Full Version: Pandas read csv file in 'date/time' chunks
You're currently viewing a stripped down version of our content. View the full version with proper formatting.
I have written code to read a large time series data csv file (X million rows) using pandas read_csv() with chunking. That part of the code is working as expected, but unfortunately that is also a negative.

The problem is that I want to resample the data once it has been read, and because the data is being read in chunks, the resampling is working on a per chunk basis, rather than the file, so the boundaries of the chunked data can be different each time.

For instance, I have a file that contains minute data, and as there are 1440 minutes in a day, if I set the chunk size to 1440, in a perfect world, each chunk would contain data from 00:00 to 23:59. However, if there are minutes missing, reading 1440 rows would also end up reading all of the data for 1 day plus some data from the following day, and this is causing issues with the resampled data.

Is there a way to get pandas (or perhaps another library?), to read data one day/week/month at a time?

The only option I can currently think of is to split the large file into smaller day/week/month files, and then process those files without chunking.

I'm hoping there is a better solution to the one that I have thought of?
I'd give a thought to a Pandas alternative. There are several, and when you run into a pandas limitation (or speed issue) take a look.

Polars - listen to the recent Talk Python To Me Podcast for some details (episode 402)

Vaex - supports up to a billion rows

Dask

PySpark - Python wrapper for Spark which is written in scala, supports large datasets and distributed computing.
Put you data in a "real" datbase and work from there
(Feb-12-2023, 06:42 PM)jefsummers Wrote: [ -> ]I'd give a thought to a Pandas alternative. There are several, and when you run into a pandas limitation (or speed issue) take a look.
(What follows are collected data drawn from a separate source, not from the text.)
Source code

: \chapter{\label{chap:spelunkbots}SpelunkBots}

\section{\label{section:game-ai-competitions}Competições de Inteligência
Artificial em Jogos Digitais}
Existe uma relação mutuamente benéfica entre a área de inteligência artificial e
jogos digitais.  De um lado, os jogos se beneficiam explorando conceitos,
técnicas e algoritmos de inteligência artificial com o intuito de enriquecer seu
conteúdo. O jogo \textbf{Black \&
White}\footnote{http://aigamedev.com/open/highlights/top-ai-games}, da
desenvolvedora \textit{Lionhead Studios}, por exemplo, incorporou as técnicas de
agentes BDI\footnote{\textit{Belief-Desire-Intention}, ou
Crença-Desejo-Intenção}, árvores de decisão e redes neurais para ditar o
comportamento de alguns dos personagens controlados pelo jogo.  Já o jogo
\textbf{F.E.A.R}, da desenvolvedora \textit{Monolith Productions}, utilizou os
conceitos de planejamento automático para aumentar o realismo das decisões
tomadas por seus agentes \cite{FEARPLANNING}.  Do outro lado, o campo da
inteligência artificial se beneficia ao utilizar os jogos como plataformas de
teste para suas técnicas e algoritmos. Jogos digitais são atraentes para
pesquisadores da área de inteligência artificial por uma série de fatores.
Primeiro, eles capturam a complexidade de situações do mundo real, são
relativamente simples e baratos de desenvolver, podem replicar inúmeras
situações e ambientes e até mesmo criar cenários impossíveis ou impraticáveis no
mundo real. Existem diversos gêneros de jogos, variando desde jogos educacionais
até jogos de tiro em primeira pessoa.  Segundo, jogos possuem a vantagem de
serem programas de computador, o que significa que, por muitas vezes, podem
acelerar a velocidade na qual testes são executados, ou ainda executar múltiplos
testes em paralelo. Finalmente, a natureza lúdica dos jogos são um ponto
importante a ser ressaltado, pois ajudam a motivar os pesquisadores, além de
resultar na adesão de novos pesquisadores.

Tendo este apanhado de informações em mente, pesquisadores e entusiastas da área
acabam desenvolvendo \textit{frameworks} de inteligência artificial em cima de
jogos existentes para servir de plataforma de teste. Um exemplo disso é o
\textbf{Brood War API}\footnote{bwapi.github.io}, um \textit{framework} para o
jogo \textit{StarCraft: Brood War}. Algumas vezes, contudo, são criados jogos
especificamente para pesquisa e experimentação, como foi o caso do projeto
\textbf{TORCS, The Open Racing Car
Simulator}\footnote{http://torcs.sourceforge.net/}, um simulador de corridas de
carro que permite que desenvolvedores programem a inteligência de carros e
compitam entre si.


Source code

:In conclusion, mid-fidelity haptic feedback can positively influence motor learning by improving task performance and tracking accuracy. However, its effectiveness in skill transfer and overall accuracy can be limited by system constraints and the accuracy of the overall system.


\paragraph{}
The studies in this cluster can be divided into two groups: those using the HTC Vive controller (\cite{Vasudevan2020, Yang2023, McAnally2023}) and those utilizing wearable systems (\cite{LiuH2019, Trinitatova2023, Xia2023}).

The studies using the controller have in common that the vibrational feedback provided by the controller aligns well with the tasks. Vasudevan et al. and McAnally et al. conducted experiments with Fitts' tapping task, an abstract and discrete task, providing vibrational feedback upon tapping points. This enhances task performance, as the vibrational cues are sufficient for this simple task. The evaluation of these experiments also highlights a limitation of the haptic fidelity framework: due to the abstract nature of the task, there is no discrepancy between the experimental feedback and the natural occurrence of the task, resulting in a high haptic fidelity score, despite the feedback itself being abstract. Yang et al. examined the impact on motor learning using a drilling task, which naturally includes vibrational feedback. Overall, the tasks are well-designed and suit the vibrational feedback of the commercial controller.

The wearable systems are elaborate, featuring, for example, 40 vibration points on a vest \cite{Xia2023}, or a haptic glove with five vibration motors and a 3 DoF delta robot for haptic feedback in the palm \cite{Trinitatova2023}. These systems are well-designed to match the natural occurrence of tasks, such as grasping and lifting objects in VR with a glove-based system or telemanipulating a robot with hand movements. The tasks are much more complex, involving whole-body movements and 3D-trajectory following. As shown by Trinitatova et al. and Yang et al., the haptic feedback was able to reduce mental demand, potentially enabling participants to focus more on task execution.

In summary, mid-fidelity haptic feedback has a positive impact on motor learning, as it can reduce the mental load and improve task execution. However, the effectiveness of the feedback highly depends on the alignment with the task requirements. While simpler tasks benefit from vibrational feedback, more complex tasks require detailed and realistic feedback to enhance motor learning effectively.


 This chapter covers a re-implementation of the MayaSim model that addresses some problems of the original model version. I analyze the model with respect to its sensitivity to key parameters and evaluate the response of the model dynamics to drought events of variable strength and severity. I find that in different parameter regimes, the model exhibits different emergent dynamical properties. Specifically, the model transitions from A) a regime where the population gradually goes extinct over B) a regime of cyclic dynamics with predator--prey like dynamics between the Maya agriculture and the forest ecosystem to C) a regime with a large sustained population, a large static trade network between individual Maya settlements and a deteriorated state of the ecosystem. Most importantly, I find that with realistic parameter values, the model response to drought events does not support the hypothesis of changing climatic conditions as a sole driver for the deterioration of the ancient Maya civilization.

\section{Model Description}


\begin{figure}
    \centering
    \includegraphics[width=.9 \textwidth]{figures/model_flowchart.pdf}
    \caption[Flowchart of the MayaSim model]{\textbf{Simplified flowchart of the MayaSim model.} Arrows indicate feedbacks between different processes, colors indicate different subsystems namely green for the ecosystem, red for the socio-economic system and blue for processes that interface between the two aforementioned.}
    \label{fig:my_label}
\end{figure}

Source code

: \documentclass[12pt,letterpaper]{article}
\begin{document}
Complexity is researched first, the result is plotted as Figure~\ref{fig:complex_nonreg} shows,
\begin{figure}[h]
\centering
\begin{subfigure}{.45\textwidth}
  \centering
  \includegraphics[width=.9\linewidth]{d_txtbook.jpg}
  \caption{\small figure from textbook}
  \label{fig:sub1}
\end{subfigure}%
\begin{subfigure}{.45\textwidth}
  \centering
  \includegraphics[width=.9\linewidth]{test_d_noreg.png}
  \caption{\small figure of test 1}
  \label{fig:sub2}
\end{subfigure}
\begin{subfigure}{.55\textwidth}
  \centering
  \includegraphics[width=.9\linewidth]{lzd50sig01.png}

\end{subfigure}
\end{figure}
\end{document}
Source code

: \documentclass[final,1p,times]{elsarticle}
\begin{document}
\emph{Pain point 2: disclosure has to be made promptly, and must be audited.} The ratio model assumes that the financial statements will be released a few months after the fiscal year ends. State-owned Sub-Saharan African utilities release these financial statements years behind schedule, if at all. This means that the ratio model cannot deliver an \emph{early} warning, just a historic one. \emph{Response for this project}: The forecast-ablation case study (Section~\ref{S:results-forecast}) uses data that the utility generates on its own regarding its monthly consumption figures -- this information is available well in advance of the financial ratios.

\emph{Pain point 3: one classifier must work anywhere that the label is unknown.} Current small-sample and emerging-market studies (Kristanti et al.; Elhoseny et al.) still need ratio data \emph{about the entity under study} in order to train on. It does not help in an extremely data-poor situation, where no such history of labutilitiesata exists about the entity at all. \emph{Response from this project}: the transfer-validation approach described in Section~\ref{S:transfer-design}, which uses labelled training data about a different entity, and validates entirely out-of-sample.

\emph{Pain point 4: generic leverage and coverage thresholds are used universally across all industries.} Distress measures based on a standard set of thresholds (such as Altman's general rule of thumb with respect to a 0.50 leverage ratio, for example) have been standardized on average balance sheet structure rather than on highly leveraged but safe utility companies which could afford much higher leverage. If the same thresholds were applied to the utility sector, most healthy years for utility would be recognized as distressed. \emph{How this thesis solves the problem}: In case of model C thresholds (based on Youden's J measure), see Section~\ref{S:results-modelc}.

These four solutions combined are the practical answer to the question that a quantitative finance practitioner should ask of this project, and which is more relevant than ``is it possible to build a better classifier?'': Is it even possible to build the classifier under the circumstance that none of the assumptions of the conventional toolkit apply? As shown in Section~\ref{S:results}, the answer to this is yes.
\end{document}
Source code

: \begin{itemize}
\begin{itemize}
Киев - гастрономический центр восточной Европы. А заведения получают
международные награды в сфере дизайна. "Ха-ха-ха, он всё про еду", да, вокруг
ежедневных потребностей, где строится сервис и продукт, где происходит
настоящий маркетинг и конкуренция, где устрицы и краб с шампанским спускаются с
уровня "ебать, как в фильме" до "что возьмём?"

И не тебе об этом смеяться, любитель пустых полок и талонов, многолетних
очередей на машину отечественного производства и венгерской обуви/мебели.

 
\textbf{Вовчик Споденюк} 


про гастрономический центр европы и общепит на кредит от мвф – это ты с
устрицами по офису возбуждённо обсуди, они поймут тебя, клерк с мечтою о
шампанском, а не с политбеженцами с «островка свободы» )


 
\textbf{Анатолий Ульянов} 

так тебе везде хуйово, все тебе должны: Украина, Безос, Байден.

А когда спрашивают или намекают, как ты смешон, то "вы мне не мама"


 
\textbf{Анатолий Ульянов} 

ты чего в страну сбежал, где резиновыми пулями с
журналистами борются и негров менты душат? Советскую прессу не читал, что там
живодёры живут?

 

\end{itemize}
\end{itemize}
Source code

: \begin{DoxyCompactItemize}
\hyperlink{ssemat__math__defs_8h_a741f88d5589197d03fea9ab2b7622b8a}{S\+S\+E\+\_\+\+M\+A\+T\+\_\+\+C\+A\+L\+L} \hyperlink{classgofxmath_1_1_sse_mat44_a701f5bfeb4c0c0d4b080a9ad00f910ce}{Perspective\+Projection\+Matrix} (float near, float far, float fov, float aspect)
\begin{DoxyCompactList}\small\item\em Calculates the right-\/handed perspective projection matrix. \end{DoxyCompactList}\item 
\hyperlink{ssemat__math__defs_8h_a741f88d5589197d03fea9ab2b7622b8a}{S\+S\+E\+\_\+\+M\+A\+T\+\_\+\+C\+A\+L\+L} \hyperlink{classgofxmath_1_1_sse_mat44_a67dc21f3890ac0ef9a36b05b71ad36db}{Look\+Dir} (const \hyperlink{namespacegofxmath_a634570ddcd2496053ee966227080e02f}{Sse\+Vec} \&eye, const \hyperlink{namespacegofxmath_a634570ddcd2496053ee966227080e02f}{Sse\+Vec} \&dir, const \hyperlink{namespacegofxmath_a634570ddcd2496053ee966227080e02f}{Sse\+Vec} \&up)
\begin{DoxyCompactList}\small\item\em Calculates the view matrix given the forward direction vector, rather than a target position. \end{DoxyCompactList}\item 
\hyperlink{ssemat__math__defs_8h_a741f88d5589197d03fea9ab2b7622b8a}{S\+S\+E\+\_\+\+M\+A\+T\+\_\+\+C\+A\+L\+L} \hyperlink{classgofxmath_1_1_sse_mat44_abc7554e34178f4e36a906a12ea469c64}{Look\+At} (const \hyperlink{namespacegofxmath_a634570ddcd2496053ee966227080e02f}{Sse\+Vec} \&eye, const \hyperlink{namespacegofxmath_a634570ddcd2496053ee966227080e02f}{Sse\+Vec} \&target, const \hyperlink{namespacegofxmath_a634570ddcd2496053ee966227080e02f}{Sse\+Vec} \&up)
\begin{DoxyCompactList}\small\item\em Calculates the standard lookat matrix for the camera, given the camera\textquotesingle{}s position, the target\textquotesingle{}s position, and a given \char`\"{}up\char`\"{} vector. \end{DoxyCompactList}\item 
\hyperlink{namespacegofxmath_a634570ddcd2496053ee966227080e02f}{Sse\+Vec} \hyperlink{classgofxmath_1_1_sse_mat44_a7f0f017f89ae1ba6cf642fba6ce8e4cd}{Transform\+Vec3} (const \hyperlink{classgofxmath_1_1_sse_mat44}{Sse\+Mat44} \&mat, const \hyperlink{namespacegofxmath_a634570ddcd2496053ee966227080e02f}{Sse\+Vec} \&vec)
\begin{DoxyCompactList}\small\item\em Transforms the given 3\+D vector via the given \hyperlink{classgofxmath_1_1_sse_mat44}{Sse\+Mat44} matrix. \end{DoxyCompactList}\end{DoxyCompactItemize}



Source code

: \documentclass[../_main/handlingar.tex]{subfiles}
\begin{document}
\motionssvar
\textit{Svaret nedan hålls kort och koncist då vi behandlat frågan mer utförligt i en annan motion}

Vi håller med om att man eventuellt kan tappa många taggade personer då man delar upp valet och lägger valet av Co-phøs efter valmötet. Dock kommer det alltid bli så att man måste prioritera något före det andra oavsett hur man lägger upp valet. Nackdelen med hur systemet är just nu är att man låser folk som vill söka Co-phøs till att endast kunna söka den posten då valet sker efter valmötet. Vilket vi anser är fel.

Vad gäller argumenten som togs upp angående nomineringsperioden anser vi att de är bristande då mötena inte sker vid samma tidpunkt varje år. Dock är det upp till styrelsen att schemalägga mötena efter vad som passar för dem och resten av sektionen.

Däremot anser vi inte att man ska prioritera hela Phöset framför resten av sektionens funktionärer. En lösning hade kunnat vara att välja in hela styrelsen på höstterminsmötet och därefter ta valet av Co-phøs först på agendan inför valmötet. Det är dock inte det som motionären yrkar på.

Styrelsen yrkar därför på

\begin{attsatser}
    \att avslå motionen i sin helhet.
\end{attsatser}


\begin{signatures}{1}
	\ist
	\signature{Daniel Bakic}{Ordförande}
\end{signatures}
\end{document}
Polars - listen to the recent Talk Python To Me Podcast for some details (episode 402)

Vaex - supports up to a billion rows

Dask

PySpark - Python wrapper for Spark which is written in scala, supports large datasets and distributed computing.

Thanks for the feedback.

I'd already started coding up putting the data into a database and reading the data from there, but I will definitely look into your suggestions to see if they can do what I want in the future.
(Feb-12-2023, 08:39 PM)buran Wrote: [ -> ]Put you data in a "real" datbase and work from there

I'd already starting coding this up when I got your reply (great minds think alike Big Grin ). The reason I didn't go down this route originally is that I have a time constraint, i.e. I can't run processes that take too long. However, I have now factored this in, so hopefully all will be well once I have completed the coding.